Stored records
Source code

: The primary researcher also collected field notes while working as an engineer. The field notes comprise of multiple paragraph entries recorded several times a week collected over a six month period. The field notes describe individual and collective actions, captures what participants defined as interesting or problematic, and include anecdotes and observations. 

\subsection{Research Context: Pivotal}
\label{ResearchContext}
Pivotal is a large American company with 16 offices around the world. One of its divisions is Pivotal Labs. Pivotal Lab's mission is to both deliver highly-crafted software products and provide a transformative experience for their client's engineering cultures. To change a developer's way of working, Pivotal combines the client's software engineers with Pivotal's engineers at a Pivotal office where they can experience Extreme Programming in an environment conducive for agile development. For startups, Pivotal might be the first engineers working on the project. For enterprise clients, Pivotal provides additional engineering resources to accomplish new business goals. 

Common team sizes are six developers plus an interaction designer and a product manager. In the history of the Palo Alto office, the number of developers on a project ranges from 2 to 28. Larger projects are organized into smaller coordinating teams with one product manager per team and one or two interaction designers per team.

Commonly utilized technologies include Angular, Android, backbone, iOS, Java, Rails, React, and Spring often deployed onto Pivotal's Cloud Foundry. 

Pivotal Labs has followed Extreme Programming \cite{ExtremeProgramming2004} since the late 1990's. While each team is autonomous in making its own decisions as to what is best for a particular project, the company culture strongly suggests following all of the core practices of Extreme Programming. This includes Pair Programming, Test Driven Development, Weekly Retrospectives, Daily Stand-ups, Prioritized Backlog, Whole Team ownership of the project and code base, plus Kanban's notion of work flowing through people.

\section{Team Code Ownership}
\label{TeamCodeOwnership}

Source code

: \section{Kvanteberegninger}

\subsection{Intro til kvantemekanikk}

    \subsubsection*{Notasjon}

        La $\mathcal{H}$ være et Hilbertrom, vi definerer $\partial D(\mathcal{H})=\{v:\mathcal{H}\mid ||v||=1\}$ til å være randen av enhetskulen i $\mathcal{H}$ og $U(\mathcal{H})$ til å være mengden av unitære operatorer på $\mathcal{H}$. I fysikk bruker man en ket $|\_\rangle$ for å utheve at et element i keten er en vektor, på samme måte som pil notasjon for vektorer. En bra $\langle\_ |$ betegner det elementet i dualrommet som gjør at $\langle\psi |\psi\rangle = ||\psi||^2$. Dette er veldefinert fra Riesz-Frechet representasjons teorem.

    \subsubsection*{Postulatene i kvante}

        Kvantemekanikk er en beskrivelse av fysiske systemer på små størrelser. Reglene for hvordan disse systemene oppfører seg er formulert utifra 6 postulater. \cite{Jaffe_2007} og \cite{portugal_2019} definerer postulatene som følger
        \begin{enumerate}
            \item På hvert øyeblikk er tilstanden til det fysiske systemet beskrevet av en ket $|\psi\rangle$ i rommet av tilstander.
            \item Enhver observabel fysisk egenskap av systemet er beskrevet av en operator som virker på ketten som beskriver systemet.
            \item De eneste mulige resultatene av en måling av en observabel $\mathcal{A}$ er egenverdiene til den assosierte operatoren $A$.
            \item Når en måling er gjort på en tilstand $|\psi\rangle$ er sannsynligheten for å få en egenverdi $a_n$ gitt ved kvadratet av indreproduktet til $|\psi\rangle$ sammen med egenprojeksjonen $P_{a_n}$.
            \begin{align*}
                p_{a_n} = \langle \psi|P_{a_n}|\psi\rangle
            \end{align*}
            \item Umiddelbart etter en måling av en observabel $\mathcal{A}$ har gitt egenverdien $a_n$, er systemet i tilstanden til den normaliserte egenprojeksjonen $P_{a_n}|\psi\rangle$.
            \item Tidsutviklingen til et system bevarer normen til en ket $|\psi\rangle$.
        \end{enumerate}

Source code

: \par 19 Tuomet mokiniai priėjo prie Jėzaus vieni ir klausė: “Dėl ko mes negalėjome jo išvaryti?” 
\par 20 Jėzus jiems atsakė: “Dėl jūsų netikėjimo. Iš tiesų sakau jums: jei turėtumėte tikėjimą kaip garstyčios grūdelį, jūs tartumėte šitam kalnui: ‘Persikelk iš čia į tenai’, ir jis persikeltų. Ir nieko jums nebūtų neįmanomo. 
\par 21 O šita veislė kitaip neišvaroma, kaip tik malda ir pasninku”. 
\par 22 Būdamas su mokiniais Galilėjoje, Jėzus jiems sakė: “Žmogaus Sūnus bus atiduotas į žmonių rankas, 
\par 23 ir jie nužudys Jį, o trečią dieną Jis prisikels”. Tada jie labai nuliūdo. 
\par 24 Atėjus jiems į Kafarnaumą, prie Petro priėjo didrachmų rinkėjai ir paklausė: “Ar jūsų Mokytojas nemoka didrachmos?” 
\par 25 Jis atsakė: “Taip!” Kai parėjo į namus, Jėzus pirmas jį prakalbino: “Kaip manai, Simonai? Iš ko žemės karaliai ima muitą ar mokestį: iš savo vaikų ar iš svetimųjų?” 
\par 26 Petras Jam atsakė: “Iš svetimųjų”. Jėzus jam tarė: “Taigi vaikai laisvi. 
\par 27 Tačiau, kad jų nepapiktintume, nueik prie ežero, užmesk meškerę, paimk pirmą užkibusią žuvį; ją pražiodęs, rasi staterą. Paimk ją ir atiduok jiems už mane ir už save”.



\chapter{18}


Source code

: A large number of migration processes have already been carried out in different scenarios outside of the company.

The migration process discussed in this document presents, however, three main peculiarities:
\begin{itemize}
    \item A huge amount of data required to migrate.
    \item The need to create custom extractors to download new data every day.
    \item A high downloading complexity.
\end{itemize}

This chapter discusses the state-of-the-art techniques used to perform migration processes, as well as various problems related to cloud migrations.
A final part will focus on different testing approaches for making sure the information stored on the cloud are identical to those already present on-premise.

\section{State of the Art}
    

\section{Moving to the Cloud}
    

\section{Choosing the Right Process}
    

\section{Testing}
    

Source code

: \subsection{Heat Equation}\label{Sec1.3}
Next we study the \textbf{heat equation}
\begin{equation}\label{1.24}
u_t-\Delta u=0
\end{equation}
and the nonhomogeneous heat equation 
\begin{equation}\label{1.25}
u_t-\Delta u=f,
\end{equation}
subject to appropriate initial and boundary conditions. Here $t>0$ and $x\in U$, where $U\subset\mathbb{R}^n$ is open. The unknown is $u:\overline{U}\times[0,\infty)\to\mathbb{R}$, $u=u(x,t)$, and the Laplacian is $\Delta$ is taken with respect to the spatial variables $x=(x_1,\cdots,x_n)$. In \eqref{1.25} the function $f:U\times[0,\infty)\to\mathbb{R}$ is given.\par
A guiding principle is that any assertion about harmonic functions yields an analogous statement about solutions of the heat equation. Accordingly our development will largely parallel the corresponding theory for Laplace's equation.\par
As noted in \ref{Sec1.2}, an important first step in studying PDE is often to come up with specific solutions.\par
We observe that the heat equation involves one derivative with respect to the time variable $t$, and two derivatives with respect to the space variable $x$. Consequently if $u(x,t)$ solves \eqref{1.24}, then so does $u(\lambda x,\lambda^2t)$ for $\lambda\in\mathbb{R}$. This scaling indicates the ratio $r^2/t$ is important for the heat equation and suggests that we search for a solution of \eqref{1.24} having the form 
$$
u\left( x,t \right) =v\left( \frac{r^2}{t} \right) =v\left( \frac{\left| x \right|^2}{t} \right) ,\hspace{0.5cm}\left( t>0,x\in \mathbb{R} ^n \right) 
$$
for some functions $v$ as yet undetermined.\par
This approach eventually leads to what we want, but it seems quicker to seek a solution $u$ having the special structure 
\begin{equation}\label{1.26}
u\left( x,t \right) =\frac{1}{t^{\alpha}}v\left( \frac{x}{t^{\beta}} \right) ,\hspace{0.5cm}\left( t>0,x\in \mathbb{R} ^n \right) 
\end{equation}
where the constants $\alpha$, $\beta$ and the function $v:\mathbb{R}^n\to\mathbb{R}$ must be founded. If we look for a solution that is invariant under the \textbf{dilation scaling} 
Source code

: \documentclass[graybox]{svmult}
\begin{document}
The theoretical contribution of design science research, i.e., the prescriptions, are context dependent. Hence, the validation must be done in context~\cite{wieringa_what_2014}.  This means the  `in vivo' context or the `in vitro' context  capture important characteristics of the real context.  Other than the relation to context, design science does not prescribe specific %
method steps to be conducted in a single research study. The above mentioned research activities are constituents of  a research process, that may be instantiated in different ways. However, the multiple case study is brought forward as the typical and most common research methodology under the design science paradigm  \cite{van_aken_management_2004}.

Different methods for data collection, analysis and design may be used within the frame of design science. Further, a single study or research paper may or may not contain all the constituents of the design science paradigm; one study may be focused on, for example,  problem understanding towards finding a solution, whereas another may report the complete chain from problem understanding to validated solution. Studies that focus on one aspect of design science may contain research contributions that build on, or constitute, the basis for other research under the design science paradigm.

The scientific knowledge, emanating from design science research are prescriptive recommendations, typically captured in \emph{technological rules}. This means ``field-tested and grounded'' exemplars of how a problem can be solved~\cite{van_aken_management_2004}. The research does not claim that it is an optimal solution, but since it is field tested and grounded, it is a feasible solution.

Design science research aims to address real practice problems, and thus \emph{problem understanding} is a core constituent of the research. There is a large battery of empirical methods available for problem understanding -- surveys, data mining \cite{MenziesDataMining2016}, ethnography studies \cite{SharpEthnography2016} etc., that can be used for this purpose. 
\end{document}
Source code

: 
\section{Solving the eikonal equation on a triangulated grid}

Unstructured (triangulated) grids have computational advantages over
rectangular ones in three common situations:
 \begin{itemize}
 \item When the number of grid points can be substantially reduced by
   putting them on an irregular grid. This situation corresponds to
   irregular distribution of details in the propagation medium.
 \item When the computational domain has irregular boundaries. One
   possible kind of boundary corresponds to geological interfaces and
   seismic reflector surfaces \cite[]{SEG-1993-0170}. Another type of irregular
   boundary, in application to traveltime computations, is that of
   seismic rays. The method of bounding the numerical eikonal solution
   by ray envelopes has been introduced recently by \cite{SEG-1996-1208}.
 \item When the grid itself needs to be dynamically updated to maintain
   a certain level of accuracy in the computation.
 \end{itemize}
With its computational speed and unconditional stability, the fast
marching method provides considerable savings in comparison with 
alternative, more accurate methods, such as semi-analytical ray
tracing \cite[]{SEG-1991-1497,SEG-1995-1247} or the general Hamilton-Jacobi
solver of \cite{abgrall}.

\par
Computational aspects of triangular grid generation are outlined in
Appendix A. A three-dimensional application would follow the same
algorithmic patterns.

__YOUR OBJECTIVE__
Each line from the one holding "rectangular ones in" through the last line of the data is to be transcribed exactly, with nothing else added.

__ANSWER BOX__
rectangular ones in three common situations:
 \begin{itemize}
 \item When the number of grid points can be substantially reduced by
   putting them on an irregular grid. This situation corresponds to
   irregular distribution of details in the propagation medium.
 \item When the computational domain has irregular boundaries. One
   possible kind of boundary corresponds to geological interfaces and
   seismic reflector surfaces \cite[]{SEG-1993-0170}. Another type of irregular
   boundary, in application to traveltime computations, is that of
   seismic rays. The method of bounding the numerical eikonal solution
   by ray envelopes has been introduced recently by \cite{SEG-1996-1208}.
 \item When the grid itself needs to be dynamically updated to maintain
   a certain level of accuracy in the computation.
 \end{itemize}
With its computational speed and unconditional stability, the fast
marching method provides considerable savings in comparison with 
alternative, more accurate methods, such as semi-analytical ray
tracing \cite[]{SEG-1991-1497,SEG-1995-1247} or the general Hamilton-Jacobi
solver of \cite{abgrall}.

\par
Computational aspects of triangular grid generation are outlined in
Appendix A. A three-dimensional application would follow the same
algorithmic patterns.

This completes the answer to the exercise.